In a radical filmmaking experiment, Mendes and cinematographer Roger Deakins shot footage that glides from trenches to crater-filled battlefields and through a devastated French town, in what appears to be almost one continuous shot stretching for two hours.

"They've never made a film in one continuous take. None of us have," Dean-Charles Chapman, the film's other lead actor, said.

Chapman and MacKay described how they rehearsed the scenes for six months, "reading the scenes in an open field" as they paced out their movements and dialogue until they became muscle memory.

Meanwhile, an intricately detailed set was constructed around them.

"We're walking along stabbing stakes along the floor to mark out – there's the wall, there's the start, there's the finish," Chapman said.

"Slowly the set would become a trench and then we'd adjust the size of the set around the scene.
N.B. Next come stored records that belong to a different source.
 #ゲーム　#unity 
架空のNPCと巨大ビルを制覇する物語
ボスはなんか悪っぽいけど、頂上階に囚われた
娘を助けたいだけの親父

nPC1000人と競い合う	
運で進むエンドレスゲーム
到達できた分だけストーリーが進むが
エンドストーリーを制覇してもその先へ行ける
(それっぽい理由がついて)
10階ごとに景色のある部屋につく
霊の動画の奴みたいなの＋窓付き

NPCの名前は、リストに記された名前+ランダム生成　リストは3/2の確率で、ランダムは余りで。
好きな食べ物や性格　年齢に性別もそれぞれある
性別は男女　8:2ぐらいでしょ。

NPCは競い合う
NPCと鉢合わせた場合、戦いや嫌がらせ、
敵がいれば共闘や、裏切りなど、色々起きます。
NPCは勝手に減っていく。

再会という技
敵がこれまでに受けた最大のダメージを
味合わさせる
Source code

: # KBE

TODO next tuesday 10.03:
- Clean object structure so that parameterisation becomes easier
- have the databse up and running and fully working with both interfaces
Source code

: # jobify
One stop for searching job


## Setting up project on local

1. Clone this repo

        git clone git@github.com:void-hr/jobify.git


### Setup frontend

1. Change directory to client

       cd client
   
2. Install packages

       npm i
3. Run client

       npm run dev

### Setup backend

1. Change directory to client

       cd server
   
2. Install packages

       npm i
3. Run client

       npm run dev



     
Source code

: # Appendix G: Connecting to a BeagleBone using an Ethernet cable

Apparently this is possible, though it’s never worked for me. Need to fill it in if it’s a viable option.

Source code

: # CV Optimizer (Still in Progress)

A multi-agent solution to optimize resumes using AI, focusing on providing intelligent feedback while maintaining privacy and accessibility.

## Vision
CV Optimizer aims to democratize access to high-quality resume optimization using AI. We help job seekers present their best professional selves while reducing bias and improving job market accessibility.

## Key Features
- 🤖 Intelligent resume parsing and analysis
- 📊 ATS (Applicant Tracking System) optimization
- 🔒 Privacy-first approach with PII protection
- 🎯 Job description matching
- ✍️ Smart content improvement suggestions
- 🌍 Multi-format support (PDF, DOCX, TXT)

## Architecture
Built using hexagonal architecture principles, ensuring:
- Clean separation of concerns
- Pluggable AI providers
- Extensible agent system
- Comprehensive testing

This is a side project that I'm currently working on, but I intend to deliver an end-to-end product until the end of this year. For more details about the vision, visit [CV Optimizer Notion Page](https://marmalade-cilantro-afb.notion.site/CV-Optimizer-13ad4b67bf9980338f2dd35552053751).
And we'd do that with every single scene – it took six months to do."

Keep viewers guessing

The bold approach paid off with victory at the Globes, which open Hollywood's award season. The film is also expected to win awards at the Oscars in February.
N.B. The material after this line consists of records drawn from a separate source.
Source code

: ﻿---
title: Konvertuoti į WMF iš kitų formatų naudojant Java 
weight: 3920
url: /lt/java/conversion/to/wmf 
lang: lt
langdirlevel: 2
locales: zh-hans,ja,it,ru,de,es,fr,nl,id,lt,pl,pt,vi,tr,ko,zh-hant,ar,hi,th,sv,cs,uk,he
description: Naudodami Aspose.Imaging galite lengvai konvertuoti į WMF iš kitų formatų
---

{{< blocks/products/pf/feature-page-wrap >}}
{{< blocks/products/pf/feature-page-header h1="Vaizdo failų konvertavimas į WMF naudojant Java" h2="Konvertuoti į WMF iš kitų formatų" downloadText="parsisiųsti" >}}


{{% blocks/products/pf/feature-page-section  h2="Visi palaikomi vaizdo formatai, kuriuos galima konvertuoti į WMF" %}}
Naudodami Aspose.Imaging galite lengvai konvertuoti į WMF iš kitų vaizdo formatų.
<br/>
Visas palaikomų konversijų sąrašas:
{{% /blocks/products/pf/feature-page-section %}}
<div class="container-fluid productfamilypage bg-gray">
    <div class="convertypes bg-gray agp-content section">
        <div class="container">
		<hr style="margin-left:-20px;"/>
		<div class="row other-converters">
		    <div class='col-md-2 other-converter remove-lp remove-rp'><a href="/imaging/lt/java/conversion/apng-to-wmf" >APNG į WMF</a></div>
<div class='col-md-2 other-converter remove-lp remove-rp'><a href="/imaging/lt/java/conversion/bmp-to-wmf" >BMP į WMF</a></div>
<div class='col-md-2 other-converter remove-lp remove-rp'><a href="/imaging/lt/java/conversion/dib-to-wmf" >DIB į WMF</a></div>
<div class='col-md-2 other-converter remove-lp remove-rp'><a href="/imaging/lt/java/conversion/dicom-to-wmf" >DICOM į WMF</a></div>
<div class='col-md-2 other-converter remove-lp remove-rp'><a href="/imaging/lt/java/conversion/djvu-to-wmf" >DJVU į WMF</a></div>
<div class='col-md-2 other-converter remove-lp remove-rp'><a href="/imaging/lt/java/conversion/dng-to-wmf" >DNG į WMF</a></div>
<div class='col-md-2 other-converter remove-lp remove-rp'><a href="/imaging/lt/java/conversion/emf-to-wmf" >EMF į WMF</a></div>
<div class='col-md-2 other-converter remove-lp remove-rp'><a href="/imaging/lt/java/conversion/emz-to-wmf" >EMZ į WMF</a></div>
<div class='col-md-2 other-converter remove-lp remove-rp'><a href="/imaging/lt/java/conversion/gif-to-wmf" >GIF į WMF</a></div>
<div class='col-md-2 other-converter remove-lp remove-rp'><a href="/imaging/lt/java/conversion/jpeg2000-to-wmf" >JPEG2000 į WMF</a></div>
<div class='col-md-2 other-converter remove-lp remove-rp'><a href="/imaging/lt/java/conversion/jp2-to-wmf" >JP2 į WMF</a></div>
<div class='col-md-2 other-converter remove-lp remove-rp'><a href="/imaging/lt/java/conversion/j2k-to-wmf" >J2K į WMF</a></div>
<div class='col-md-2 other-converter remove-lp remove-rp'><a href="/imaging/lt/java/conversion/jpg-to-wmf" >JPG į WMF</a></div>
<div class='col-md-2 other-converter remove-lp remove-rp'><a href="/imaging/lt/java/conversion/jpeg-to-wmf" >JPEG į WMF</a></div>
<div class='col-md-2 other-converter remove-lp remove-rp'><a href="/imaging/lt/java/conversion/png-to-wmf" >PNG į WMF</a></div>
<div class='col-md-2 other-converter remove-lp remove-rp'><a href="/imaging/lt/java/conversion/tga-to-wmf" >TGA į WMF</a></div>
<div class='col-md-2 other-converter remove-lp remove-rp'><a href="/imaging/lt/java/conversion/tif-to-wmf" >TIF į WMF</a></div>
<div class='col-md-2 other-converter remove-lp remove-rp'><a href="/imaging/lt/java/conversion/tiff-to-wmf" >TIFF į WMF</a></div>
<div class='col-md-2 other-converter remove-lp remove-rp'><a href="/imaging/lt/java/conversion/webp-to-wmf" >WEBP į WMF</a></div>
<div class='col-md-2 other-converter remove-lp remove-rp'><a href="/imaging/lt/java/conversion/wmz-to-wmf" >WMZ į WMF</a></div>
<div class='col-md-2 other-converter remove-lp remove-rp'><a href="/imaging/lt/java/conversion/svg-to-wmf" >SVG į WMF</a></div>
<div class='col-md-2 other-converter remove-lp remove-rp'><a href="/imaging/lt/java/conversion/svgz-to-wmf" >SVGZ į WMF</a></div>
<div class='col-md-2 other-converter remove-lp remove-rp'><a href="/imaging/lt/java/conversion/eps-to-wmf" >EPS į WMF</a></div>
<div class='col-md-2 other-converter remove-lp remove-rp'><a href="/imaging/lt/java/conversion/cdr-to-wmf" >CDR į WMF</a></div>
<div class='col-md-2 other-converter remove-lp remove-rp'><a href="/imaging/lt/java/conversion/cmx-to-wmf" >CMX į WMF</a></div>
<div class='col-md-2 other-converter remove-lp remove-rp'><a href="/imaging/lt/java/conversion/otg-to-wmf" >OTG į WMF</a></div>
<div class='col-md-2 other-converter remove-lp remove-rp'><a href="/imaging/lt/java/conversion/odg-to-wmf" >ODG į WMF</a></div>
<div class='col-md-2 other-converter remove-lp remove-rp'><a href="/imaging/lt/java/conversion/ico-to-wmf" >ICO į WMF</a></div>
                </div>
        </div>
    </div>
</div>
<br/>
It is expected to compete for best picture, best director and awards in several technical categories, although its relatively unknown stars are not in the awards conversation.
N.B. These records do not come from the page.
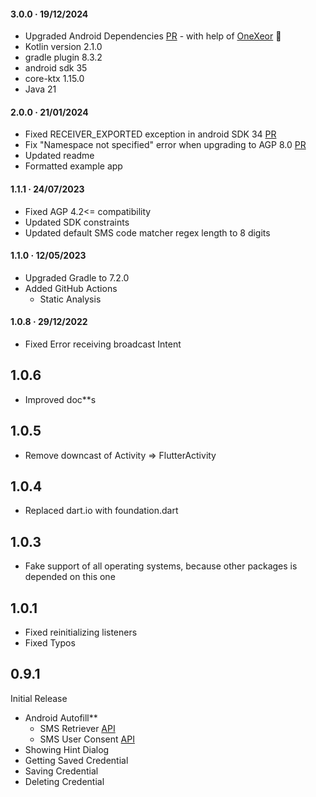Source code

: #### 3.0.0 · 19/12/2024
- Upgraded Android Dependencies [PR](https://github.com/Tkko/flutter_smart_auth/pull/28) - with help of [OneXeor](https://github.com/OneXeor) 🙏
- Kotlin version 2.1.0 
- gradle plugin 8.3.2 
- android sdk 35 
- core-ktx 1.15.0 
- Java 21

#### 2.0.0 · 21/01/2024
- Fixed RECEIVER_EXPORTED exception in android SDK 34 [PR](https://github.com/Tkko/flutter_smart_auth/pull/16)
- Fix "Namespace not specified" error when upgrading to AGP 8.0 [PR](https://github.com/Tkko/flutter_smart_auth/pull/11)
- Updated readme
- Formatted example app

#### 1.1.1 · 24/07/2023
- Fixed AGP 4.2<= compatibility
- Updated SDK constraints
- Updated default SMS code matcher regex length to 8 digits

#### 1.1.0 · 12/05/2023
- Upgraded Gradle to 7.2.0
- Added GitHub Actions
    - Static Analysis
  

#### 1.0.8 · 29/12/2022
- Fixed Error receiving broadcast Intent


## 1.0.6
- Improved doc**s


## 1.0.5
- Remove downcast of Activity => FlutterActivity


## 1.0.4
- Replaced dart.io with foundation.dart


## 1.0.3
- Fake support of all operating systems, because other packages is depended on this one


## 1.0.1
- Fixed reinitializing listeners
- Fixed Typos


## 0.9.1
Initial Release

- Android Autofill**
  - SMS Retriever [API](https://developers.google.com/identity/sms-retriever/overview?hl=en)
  - SMS User Consent [API](https://developers.google.com/identity/sms-retriever/user-consent/overview)
- Showing Hint Dialog
- Getting Saved Credential
- Saving Credential
- Deleting Credential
Mendes said he deliberately cast actors who were not "big movie stars" to help audiences empathise with them and to keep viewers guessing about whether they would survive.

"Maybe both of them will be killed – I don't know. Whereas if it's Leonardo DiCaprio, then perhaps you know he's going to survive," Mendes said.

Chapman is best known for playing child king Tommen Baratheon in Game of Thrones, while MacKay had a supporting role in 2016 comedy Captain Fantastic.

While 1917 features renowned British actors such as Colin Firth, Benedict Cumberbatch and Andrew Scott, they are confined to smaller roles.

'Most personal movie'

This image released by Universal Pictures shows Dean-Charles Chapman, left, and George MacKay in a scene from "1917," directed by Sam Mendes. The film is nominated for a Golden Globe for best motion picture drama. (François Duhamel/Universal Pictures via AP)
Dean-Charles Chapman, left, and George MacKay play the two leads. AP

The basis for the plot was a story Mendes's grandfather Alfred told him about serving as a messenger on the Western Front during the First World War.

This was supplemented with other accounts of the conflict taken from letters, diaries and other research.

"I suppose it is my most personal [film] because it comes directly from me, although I feel that I never made a movie that wasn't personal at some level," Mendes said.

I suppose it is my most personal [film] because it comes directly from me

Sam Mendes, filmmaker

The film turned out to have personal connections for its actors, too.

Research for the role of Lance Corporal Blake led Chapman to uncover his own great-great-grandfather's journal entry in a book called The Western Front Diaries.

The lead actors also visited France and Belgium to see war sites. The film was shot in England.

The collaborative nature of shooting 1917 mirrored the subject matter, as the actors learnt about the appalling experiences their ancestors endured in the trenches.

"There was lots of themes emotionally and literally, about the story and what the characters go through, that were entwined in the making of the film," MacKay said.

"It's a wonderful thing where the specialness of that experience aligns with it being received so positively."